Los precios del oro han experimentado un notable aumento, alcanzando los 2.404,95 dólares la onza en el mercado al contado y 2.406,50 dólares en futuros, impulsados por la reciente debilidad del dólar. Esta situación se desencadenó tras la sorpresiva decisión del presidente Joe Biden de no buscar la reelección en 2024, lo que fortaleció la demanda del metal precioso como refugio seguro para inversores internacionales.
Los analistas del mercado están ahora enfocados en los datos económicos clave de Estados Unidos que se publicarán esta semana, incluyendo el Producto Interno Bruto (PIB) del segundo trimestre y el índice de gasto de consumo personal (PCE). Estos datos serán cruciales para determinar la dirección de las tasas de interés de la Reserva Federal. Según Giovanni Staunovo, analista de UBS, existe una posibilidad creciente de que la Reserva Federal recorte las tasas en julio, con un potencial objetivo para el oro de 2.600 dólares la onza a fin de año.

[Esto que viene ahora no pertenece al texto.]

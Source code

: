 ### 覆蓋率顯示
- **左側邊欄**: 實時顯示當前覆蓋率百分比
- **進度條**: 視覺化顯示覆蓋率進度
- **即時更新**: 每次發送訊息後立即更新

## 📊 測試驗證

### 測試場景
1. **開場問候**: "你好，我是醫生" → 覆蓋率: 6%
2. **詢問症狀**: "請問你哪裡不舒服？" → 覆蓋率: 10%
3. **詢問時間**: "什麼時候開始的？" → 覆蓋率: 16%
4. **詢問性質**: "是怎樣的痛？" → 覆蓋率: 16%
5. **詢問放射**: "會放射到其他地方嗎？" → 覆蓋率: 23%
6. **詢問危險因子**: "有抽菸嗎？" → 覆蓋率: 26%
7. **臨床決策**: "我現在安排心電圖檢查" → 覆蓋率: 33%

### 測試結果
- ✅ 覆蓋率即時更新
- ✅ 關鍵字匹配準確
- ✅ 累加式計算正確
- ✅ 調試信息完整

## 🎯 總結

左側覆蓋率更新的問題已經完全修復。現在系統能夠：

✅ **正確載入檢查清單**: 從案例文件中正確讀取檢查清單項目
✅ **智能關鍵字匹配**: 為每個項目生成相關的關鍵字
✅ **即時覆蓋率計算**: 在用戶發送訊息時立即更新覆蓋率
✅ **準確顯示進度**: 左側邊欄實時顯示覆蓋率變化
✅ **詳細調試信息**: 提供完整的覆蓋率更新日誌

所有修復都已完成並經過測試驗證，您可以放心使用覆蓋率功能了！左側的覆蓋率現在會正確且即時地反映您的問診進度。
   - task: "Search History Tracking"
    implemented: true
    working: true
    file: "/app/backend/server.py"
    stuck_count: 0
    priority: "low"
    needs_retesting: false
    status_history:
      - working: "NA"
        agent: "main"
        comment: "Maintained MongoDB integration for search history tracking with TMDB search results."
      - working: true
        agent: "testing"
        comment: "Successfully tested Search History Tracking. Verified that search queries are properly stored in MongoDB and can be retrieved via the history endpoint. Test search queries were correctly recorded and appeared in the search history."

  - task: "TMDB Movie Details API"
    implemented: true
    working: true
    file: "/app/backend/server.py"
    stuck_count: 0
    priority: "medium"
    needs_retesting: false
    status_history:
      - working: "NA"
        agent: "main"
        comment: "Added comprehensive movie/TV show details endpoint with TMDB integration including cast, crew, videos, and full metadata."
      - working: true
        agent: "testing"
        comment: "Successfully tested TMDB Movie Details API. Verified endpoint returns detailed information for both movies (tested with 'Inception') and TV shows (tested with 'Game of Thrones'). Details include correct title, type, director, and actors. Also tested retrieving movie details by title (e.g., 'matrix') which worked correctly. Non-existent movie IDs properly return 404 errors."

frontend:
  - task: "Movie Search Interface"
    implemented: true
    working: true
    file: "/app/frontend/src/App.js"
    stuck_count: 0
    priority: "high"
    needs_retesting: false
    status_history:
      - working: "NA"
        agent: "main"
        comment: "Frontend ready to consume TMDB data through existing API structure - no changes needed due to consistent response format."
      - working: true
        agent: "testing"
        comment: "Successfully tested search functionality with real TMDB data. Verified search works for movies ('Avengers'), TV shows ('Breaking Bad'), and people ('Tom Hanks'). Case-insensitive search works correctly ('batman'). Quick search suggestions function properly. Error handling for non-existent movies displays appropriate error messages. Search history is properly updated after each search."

El aumento del precio del oro también ha llevado a un incremento en las tenencias especulativas de futuros y opciones sobre el metal, aunque los expertos sugieren que todavía hay espacio para que crezcan las tenencias de ETF, especialmente si la Reserva Federal confirma un ciclo de recortes de tasas.
En contraste, otros metales preciosos han mostrado movimientos divergentes, con la plata cayendo un 0,6% y el platino bajando un 0,8%. A pesar de estas fluctuaciones, el oro sigue siendo el foco de atención de los inversores, destacando su papel crucial en un entorno económico incierto.